Но Мериан, трюхая на своем колониальном ослике по суринамским лесам или плывя в Амстердам в порыве предприимчивости, чтобы самой издать свою книгу, оказалась в каком-то совершенно другом месте, вдали от подобных мыслей. Ее энергия вкладывалась в наблюдения, ее аналитический ум мыслил наглядно. Должно быть, от монотонных онтологических размышлений она отрешилась, когда покинула Западный Фризланд, очень устав от самоотречения.

Ее принцип – не доискиваться до сути вещей, но искать красоту, создавать красоту, ценить ее, капитулировать перед ее невыразимостью. «Однажды, – пишет она, чуждая жеманства, в одном из своих комментариев к суринамским гравюрам, – я отправилась далеко в дебри и набрела в том числе на дерево, которое туземцы называют medlar. [Скорее всего, имеется в виду дерево Mespilus germanicа, оно же чашковое дерево, или мушмула. – Ред.] <…> Там я нашла эту желтую гусеницу. <…> Я принесла эту гусеницу домой, и скоро она превратилась в куколку цвета светлой древесины. Спустя четырнадцать дней, в конце января 1700 года, из куколки вышла великолепная бабочка. Она похожа на отполированное серебро, покровы – самых пленительных оттенков ультрамарина, зеленого и пурпурного; она неописуемо красива. Кисть не в силах изобразить ее красоту» [248].

А Мишле, тоже прилагая усилия (правда, по-своему), чтобы уловить и поэтику, и механику превращения, увяз в метафизической неопределенности. История выкидывает странные шутки с историками. Бывали ли вы когда-нибудь на Puces de Saint-Ouen – знаменитом блошином рынке в центре Парижа? Езжайте на метро до «Ворот Клиньянкур» и ищите пересечение авеню Мишле и рю Жан-Анри Фабр.

Куда бы жизнь ни завела тебя, всегда есть что-то, что упирается, отказывается идти. Сколько бы ты ни путешествовал, за тобой всегда увязывается что-то незваное.

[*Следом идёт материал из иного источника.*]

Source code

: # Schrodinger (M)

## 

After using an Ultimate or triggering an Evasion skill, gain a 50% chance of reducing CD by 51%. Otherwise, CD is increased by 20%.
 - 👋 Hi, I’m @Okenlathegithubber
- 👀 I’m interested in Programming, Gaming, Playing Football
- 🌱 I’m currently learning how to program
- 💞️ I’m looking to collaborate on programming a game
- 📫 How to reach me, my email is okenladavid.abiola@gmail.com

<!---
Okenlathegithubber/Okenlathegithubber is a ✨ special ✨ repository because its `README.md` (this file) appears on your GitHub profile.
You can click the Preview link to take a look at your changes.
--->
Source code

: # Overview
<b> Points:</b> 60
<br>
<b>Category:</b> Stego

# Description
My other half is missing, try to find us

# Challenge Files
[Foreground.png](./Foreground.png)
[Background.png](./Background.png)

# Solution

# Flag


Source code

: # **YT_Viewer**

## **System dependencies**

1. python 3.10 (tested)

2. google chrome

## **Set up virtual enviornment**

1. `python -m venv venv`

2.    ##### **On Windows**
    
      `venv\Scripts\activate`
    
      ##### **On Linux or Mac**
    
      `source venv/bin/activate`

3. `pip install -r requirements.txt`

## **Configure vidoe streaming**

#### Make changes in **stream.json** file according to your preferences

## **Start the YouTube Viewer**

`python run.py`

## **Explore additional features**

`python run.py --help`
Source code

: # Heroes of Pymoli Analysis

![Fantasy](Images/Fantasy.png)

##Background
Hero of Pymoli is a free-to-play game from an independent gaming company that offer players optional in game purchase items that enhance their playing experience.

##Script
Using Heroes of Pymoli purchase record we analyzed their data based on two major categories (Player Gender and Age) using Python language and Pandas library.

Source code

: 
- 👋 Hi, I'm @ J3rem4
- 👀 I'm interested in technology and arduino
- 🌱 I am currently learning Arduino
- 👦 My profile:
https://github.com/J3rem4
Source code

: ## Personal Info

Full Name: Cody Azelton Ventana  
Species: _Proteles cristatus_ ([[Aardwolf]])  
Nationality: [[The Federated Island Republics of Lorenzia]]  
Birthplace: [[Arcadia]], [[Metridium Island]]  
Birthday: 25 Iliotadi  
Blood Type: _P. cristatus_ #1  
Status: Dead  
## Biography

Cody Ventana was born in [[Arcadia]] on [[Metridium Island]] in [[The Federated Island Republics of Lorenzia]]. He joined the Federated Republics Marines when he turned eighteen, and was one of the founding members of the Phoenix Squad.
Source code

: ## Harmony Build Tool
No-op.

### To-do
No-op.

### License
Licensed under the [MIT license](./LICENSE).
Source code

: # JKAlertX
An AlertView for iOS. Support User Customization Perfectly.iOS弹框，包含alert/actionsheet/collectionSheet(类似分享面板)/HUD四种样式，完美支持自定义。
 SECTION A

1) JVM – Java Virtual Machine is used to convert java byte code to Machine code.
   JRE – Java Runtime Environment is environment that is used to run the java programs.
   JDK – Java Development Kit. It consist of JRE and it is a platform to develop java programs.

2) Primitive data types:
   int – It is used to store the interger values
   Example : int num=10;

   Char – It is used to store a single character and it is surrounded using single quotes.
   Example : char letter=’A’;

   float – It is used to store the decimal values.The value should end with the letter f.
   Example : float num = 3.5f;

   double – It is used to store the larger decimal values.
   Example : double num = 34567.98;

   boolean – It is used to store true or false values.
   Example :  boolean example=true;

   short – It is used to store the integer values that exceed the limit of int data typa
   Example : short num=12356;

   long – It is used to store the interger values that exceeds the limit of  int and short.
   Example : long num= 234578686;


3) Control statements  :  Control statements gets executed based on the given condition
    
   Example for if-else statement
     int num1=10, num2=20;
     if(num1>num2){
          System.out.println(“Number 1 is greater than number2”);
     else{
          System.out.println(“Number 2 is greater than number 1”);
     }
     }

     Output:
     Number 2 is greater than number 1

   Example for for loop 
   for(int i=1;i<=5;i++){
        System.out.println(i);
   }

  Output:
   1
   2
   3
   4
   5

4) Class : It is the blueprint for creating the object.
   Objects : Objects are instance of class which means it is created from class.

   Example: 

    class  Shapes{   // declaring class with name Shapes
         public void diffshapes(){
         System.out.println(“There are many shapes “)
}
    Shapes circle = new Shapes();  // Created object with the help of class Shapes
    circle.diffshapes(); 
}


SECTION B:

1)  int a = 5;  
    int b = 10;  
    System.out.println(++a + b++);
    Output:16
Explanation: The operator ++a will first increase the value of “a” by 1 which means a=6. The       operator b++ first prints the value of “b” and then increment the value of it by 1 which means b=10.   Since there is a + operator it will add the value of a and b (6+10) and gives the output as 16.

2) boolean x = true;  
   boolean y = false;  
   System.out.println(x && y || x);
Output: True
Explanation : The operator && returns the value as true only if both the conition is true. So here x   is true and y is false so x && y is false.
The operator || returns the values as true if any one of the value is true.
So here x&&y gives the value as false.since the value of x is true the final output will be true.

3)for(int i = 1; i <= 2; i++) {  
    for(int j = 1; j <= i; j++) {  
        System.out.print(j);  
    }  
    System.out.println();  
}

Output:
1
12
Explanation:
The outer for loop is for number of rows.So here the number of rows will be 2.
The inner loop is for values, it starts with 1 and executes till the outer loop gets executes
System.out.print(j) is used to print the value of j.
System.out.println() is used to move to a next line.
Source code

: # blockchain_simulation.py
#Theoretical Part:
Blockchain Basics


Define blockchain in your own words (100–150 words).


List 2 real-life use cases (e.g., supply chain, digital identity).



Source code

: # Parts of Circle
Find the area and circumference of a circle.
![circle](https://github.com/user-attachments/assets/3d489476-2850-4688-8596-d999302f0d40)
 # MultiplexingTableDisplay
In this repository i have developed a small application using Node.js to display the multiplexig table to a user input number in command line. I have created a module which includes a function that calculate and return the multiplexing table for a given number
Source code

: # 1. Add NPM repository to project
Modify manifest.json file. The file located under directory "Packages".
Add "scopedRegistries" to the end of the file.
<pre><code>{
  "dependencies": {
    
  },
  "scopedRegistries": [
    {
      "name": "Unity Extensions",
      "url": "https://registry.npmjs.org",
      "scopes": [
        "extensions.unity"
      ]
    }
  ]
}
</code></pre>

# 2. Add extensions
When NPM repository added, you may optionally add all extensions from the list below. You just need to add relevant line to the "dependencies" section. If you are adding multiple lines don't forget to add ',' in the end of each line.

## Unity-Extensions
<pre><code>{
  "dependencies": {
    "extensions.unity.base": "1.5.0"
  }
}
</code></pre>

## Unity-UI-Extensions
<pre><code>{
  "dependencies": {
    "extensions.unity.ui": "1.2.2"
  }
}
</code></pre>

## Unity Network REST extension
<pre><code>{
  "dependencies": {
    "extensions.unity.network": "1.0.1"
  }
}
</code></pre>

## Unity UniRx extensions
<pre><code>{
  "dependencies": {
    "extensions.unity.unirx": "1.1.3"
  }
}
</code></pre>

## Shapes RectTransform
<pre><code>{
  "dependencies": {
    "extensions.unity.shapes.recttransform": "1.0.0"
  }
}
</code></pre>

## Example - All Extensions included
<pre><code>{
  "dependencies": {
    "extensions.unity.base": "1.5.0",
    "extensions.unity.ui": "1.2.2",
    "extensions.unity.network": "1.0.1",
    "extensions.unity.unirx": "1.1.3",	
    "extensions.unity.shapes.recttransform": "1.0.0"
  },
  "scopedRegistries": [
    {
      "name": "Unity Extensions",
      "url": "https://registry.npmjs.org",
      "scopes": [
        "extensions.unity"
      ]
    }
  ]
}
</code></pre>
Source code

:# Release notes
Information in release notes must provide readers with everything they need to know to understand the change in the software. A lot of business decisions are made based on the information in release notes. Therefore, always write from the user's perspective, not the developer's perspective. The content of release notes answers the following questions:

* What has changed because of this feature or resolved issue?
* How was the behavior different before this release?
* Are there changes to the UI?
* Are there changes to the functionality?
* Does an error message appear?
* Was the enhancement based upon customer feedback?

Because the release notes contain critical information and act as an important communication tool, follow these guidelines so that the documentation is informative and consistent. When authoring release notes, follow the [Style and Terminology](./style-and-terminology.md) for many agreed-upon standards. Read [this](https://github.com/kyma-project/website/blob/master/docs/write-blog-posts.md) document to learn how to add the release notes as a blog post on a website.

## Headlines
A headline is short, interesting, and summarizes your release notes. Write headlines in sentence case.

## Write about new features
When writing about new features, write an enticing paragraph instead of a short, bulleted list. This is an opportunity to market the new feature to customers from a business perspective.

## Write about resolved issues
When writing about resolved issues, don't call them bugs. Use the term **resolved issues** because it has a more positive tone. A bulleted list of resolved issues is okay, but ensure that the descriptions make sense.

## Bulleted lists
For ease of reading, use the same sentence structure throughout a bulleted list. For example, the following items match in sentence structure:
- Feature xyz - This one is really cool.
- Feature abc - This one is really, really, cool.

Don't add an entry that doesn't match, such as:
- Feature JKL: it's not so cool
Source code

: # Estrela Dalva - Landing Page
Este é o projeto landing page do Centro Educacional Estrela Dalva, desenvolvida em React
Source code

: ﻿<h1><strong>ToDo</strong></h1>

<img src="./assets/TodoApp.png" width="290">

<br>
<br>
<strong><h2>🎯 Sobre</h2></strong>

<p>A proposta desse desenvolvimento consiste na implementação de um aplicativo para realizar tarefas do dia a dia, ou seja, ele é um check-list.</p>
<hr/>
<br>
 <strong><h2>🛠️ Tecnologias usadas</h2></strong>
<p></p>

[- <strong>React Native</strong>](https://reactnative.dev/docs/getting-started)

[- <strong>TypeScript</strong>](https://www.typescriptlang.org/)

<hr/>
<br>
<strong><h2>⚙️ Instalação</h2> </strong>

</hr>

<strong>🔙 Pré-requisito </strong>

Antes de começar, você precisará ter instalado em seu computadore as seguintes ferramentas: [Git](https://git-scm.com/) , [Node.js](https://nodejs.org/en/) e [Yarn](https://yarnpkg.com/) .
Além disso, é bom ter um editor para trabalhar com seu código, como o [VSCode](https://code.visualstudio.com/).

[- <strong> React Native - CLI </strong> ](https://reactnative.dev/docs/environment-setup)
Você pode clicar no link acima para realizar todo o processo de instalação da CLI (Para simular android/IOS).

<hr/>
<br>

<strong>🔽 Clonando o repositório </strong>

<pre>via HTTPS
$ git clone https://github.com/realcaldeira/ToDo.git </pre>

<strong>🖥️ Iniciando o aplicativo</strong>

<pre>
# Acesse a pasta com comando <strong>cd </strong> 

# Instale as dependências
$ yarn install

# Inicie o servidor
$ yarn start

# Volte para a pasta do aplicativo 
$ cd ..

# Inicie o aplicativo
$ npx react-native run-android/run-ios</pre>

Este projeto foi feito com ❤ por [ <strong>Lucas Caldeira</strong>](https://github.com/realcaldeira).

«Ветер обезьяньего прошлого щекочет пятки всем смертным без исключения», – говорит собравшимся академикам знаменитая обезьяна Кафки Красный Петер [пер. Л. Черновой]. Похищенный из родных джунглей, привезенный в цепях на другой берег океана, поставленный перед выбором: либо зоопарк, либо варьете, превращенный во что-то новое, отчасти человека, отчасти существо более грандиозное, чем человек, он больше не в силах достичь своей былой обезьяньей истины [249].

«Что ни делай, – написал Макс Брод, друг и литературный душеприказчик Кафки, – всегда делаешь не то». Как это симптоматично: если бабочкам и молям посвящены целые библиотеки, то до последнего времени не существовало ни одного авторитетного полевого определителя гусениц какого-либо региона. В концептуальном и таксономическом смысле их существование несколько сомнительно. Несмотря на весь их оборонительный арсенал, менее одного процента доживает до половозрелого возраста.